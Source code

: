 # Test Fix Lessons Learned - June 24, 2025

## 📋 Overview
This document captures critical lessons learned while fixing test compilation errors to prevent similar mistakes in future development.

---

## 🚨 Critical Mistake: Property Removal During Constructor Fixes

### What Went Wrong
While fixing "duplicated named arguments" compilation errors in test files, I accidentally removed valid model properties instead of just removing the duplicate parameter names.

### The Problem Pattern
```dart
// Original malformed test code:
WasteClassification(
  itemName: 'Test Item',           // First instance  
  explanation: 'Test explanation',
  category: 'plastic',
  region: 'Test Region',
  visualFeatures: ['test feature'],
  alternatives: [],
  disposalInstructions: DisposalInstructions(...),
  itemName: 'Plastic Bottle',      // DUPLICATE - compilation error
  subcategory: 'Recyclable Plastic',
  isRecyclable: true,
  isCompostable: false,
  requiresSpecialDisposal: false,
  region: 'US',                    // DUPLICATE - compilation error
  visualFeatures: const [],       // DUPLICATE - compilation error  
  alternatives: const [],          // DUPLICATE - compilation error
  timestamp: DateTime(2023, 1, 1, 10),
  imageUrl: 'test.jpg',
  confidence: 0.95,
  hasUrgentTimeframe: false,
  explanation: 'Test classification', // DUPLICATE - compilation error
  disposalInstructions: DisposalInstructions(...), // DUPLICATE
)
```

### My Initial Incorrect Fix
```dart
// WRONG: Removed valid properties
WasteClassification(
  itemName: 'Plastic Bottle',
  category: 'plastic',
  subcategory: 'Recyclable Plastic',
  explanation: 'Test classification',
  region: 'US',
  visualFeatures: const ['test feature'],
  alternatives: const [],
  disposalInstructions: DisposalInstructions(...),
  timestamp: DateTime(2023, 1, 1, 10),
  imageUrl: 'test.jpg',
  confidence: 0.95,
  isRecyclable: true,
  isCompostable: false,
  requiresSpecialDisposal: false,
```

...

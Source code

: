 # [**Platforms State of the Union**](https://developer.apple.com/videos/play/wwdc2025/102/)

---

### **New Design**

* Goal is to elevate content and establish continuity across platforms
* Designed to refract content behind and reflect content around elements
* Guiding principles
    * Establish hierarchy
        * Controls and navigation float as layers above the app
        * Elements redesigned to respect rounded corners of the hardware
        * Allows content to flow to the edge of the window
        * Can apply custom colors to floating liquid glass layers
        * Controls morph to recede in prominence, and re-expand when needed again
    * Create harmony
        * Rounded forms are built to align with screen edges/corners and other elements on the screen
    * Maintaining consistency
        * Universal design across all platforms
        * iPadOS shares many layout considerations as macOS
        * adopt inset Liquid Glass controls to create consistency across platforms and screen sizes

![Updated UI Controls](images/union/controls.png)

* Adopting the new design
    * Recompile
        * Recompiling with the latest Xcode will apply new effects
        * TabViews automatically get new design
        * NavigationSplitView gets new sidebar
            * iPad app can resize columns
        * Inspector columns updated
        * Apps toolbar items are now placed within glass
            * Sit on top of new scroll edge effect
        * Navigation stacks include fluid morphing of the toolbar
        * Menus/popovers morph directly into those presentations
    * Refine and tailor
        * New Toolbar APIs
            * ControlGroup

→ **YOUR GOAL**:
Write the number of lines in the data above that contain "errors", adding no other words.

→ **WRITTEN ANSWER**:
2